BEGIN
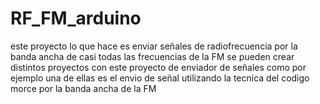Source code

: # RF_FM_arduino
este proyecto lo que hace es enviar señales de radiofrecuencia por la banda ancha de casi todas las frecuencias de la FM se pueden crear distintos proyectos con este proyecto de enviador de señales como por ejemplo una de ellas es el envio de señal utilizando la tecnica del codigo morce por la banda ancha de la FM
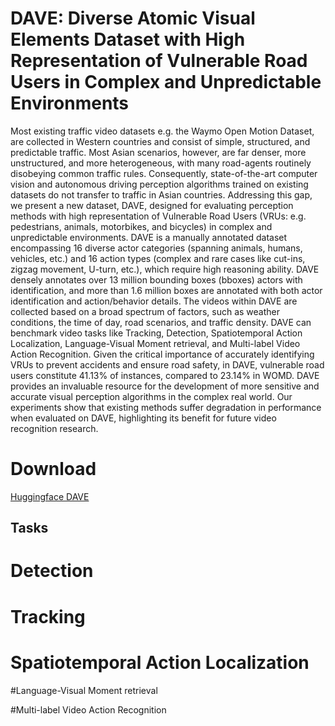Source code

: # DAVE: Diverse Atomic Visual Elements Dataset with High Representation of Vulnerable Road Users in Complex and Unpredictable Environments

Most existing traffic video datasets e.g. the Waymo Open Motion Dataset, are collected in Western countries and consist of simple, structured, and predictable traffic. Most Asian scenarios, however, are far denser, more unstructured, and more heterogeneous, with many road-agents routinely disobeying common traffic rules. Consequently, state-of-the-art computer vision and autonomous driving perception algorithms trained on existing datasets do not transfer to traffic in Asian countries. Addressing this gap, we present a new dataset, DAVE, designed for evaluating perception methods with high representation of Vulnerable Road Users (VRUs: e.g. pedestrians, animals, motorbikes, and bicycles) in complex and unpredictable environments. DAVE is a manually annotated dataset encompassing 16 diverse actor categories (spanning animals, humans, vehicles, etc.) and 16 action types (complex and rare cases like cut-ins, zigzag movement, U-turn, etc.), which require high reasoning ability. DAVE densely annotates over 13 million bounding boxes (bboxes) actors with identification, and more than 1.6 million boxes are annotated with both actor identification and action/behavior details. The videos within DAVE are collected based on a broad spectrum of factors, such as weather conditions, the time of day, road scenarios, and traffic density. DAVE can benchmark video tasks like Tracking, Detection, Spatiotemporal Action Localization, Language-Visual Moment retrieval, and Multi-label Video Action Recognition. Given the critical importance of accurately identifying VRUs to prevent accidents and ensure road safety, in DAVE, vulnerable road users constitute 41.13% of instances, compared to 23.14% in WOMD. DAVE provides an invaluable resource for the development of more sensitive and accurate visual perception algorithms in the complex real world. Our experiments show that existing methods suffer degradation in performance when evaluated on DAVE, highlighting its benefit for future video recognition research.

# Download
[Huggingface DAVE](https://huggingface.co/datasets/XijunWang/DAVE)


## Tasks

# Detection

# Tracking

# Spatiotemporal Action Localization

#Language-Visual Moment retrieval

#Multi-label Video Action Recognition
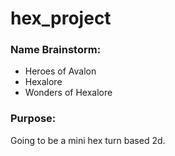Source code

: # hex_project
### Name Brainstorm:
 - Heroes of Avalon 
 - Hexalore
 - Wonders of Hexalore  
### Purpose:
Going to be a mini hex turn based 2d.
END
BEGIN
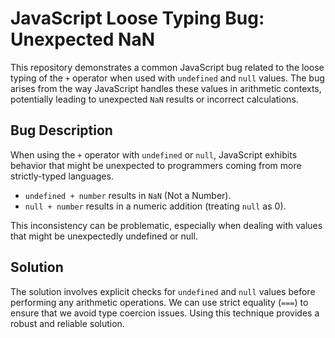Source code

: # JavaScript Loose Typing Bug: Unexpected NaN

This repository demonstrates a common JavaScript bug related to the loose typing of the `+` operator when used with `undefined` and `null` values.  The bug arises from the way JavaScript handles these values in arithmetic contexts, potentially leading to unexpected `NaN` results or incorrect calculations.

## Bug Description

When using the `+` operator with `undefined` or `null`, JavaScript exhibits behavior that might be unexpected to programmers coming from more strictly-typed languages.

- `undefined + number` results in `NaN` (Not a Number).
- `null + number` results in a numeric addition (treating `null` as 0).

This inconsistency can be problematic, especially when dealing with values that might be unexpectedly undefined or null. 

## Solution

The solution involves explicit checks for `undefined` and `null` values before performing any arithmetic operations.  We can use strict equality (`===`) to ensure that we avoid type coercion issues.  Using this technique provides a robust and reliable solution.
END
• Exercise directions:
Starting at the line above that has "#Language-Visual Moment retrieval" and ending at the line that has "Going to be a mini hex turn based 2d.", copy each line exactly, leaving the pictures out and adding nothing.

• Response to this task:
#Language-Visual Moment retrieval

#Multi-label Video Action Recognition
Source code

: # hex_project
### Name Brainstorm:
 - Heroes of Avalon 
 - Hexalore
 - Wonders of Hexalore  
### Purpose:
Going to be a mini hex turn based 2d.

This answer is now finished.